To the extent some articles in the book remain relevant, that speaks well of the contributors. And perhaps for some future reviewers, more expert than I, "prescience" will be enough. But if your interest is in more current factual information, prescience is not an adequate substitute. And if your interest is in analysis that considers significant pre-publication events, such as Noda's effective reversal of Kan's post-3/11 nuke pronouncements, or the delays in distribution of aid that persisted through the later months of 2011 (and today), your confidence in the book's analysis may be tempered, as mine was. Which is more reliable: an expert's opinion when you know he or she hasn't considered some important facts, or an opinion that you know has been rendered after those facts have been taken into account, even if the conclusion doesn't change? At least for this reviewer, the latter.
You may reasonably be interested to know, then, that the present book adds less than its April 2012 publication date might suggest to the June 2011 e-book from the same editor ("Tsunami: Japan's Post-Fukushima Future"), to other materials from some of the present book's contributors published during 2011 or earlier, and to various expert reports released in English in recent months. But as I stated in the original version of this review:] One can't blame the authors, of course, for this rapid aging of their chapters: the misjudgment seems more to have been on the publisher's side. It might have been better to have made this book available as an e-book last summer or fall, or else extended the deadline for submissions until the first anniversary of the disasters, say, and published as an e-book soon after, with a print version for libraries to follow a bit later.
A couple of contributions would not have been very useful at any time, such as a "content analysis" of Japanese newspaper websites and "international news websites" (in reality, only CNN US and CNN International).
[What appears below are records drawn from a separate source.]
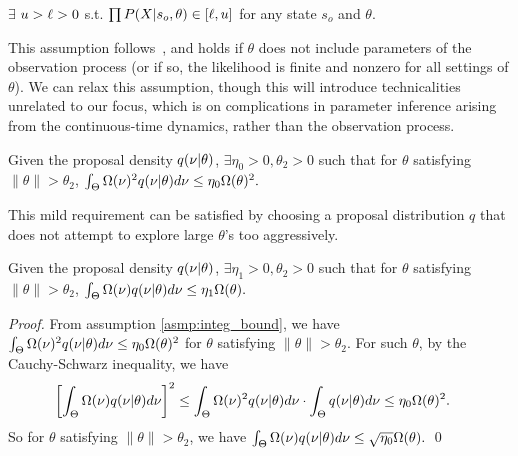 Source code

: \begin{assumption}
$\exists$ $ u > \ell > 0$ s.t.
$\prod P(X | s_o, \theta) \in [\ell, u]$ for any state $s_o$ and $\theta$.%
  \label{asmp:obs_bnd}
\end{assumption}
\noindent This assumption follows~\cite{miasojedow2017}, and holds if
$\theta$ does not include parameters of the observation process (or if so,
the likelihood is finite and nonzero for all settings of $\theta$). We can relax this assumption,
though this will introduce technicalities unrelated to our focus, which 
is on complications in parameter inference arising from the continuous-time
dynamics, rather than the observation process. 

\begin{assumption}
Given the proposal density $q(\nu | \theta)$, $\exists \eta_0 > 0, \theta_2 > 0$ 
such that for $\theta$ satisfying $\| \theta \|  > \theta_2$, 
$ \int_\Theta \Omega(\nu)^2 q(\nu | \theta)d\nu \leq \eta_0 \Omega(\theta)^2.$
\label{asmp:integ_bound}
\end{assumption}
\noindent This mild requirement can be satisfied by choosing a proposal 
distribution $q$ that does not attempt to explore large $\theta$'s too 
aggressively.
\begin{corollary}
Given the proposal density $q(\nu | \theta)$, $\exists \eta_1 > 0, \theta_2 > 0$ such that for $\theta$ 
satisfying $\| \theta \|  > \theta_2$, 
$ \int_\Theta \Omega(\nu) q(\nu | \theta)d\nu \leq \eta_1 \Omega(\theta).$
\label{corol:integ_bound}
\end{corollary}
\begin{proof}
From assumption \ref{asmp:integ_bound},  we have $ \int_\Theta \Omega(\nu)^2 q(\nu | \theta)d\nu \leq \eta_0 \Omega(\theta)^2$ for $\theta$ satisfying $\| \theta \|  > \theta_2$.
For such $\theta$, by the Cauchy-Schwarz inequality, we have
\begin{align*}
\left[ \int_\Theta \Omega(\nu) q(\nu | \theta) d\nu \right]^2 &\le \int_\Theta \Omega(\nu)^2 q(\nu | \theta) d\nu \cdot \int_\Theta q(\nu | \theta) d\nu \le \eta_0 \Omega(\theta)^2.
\end{align*}
So for $\theta$ satisfying $\| \theta \|  > \theta_2$, we have $\int_\Theta \Omega(\nu) q(\nu | \theta) d\nu \le \sqrt{\eta_0} \Omega(\theta).$
\qed
\end{proof}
The analysis is based on only 3 days close to the disaster (March 17, 24 and 31, 2011). It also omits discussion of the discourses of the news stories in any depth, totally ignores non-English language sources (such as in the French and German press, where coverage was heavily refracted through local nuclear debates), and even ignores the New York Times (whose coverage was a psychodrama of its own). The three background articles about energy, by Daniel Aldrich, Paul Scalise and Andrew DeWit and co-authors, stand up somewhat better than average because of their longer historical perspective, but much of the content was already available from other sources by the same authors. I did find the article by Tokyo-based architect and planner Riccardo Tossani to be quite interesting, both for its description of how the reconstruction project is being pursued, and its attention to Onagawamachi in Miyagi Prefecture -- far and away the scariest place along a couple hundred kilometers of coast that I visited in May 2011. The stand-out, though, is the first-person account by J.F. Morris, a long-term resident of the Miyagi coast who might have died on 3/11 if bad weather hadn't led him to suppress his hankering for some of the wonderful French-style pastries so ubiquitous in this country. In addition to hardship and humor, Morris includes many pertinent observations on being "saved" by NPO volunteers, and on the overlooked heroism of local governments. Overall, this book could be useful if you need to research what people were thinking soon after 3/11, but if you'd like a longer perspective you may find only a few of the 16 chapters satisfying.